The Pew Research Center recently published a chart that highlights the stressful schedules that dual-income families keep. On average, dual-income fathers work more than 40 hours a week. The average dual-income mother works almost as much to maintain the needs of the house and children as she does in her actual paying job. The average father spends an hour a day in activities strictly devoted to his children; the average mother spends just under two hours a day connecting with her children. This chart accounts for almost 60 hours a week.
Notice that the chart doesn’t account for time partners spend together. Perhaps the Pew Research Center didn’t assess for that in this particular survey. Nevertheless, as dual-income couples attend to the needs of their jobs, homes, and children, often their relationships suffer as they want to spend their remaining hours decompressing in isolation or sleeping.

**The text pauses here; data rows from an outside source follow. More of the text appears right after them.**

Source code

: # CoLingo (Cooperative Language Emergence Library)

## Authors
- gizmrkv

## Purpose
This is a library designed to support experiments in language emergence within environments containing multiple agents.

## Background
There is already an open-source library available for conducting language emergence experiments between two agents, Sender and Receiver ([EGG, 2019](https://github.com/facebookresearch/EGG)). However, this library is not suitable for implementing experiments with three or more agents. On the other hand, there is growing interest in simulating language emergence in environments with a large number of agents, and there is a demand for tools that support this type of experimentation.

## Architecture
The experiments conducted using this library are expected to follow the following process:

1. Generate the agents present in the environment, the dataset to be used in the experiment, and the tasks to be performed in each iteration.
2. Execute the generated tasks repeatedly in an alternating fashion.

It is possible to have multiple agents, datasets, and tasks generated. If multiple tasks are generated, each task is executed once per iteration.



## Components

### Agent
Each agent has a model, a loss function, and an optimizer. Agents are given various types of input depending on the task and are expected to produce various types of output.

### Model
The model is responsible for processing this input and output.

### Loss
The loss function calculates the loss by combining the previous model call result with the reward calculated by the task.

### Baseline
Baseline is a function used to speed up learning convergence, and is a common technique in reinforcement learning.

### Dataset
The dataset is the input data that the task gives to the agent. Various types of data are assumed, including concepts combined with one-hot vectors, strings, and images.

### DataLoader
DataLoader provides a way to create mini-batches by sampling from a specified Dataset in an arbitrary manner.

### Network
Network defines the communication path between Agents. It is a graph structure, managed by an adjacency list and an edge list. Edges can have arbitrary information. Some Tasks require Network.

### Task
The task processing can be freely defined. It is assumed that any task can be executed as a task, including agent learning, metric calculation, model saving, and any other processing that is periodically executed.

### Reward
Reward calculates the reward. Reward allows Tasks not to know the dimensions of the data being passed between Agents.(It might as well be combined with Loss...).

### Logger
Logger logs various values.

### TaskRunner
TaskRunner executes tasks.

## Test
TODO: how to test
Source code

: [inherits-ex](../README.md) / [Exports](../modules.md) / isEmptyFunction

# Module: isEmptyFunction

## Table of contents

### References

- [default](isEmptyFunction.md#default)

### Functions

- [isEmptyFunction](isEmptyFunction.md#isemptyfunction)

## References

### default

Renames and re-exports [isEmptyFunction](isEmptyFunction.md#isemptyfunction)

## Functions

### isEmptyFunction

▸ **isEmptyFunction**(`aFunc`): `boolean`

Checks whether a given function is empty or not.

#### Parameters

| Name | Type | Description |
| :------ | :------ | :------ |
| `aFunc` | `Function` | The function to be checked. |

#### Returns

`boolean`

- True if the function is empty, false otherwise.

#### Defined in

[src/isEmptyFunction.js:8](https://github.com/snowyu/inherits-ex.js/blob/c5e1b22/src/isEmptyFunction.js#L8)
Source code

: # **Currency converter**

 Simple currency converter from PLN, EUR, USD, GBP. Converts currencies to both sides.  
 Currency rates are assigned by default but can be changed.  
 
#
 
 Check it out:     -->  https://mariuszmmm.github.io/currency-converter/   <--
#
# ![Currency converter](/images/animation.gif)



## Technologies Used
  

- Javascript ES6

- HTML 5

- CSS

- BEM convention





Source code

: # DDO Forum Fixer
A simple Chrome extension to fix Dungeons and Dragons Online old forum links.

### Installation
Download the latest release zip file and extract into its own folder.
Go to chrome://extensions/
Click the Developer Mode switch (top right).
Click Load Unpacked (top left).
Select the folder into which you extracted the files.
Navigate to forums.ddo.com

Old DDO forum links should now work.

Many of our couples try to justify their prioritization strategies, claiming that the extra shift they pulled, for example, is to provide for the family. The reality is, dual-income families, particularly those with children, require tons of effort as adults shift in and out of the roles and expectations of partner, parent, and co-worker. Here are some tips that can help couples find a balance between these roles, with the ability to reduce stress and increase the amount of time you and your partner can spend together.
1) The relationship with your significant other comes first. Many families establish their calendars around work and children’s obligations, while hoping to find gaps in their schedules for date nights. Prioritize your schedule so that date nights are the first things that enter your calendar each week, and organize other family events around shared partner time.
2) Identify core beliefs about what it means to be a good parent and partner. How much time and money should be spent with/on the children? How much do we want to rely on a support network to help us rear our children? Is organized childcare worth the financial and emotional investment? These core values should establish future decisions about the details of daily decisions, such as whether or not to pick up the extra shift at work.
3) Identify your village. There’s a tendency to think that others are just as busy as you are and may not have the time or willingness to help your family, an assumption that prevents many families from opening their social network. Who are people that can provide babysitting services? Who can pick up your children in case of an emergency? It’s important to mix your community with family members and non-related friends. Many families fear asking others because they don’t want to be a burden; overcome that by offering to reciprocate services
4) Initiate flexibility in your job. How flexible can your schedule be? Is it possible to work from home? Can you work four longer days and take Fridays off? Depending on the flexibility and family-friendliness of your office, you can define your schedule so that one of you can leave early to begin the afternoon with your children or carve out some time during the day to share breakfast/lunch together. Many people don’t realize the flexibility in their occupation because they don’t talk with their boss or management about their needs. You may discover you have limited adjustability with your schedule, but the only way you’ll find out is if you ask.
5) Strive for equity with your partner in the decision-making process. Define clear parenting and housekeeping expectations for you and your partner. If you can’t take time off together, alternate duties such as picking up the kids and running errands. Many couples develop unproductive patterns where one partner perceives they do (or actually do) more than the other, which increases the potential for blame.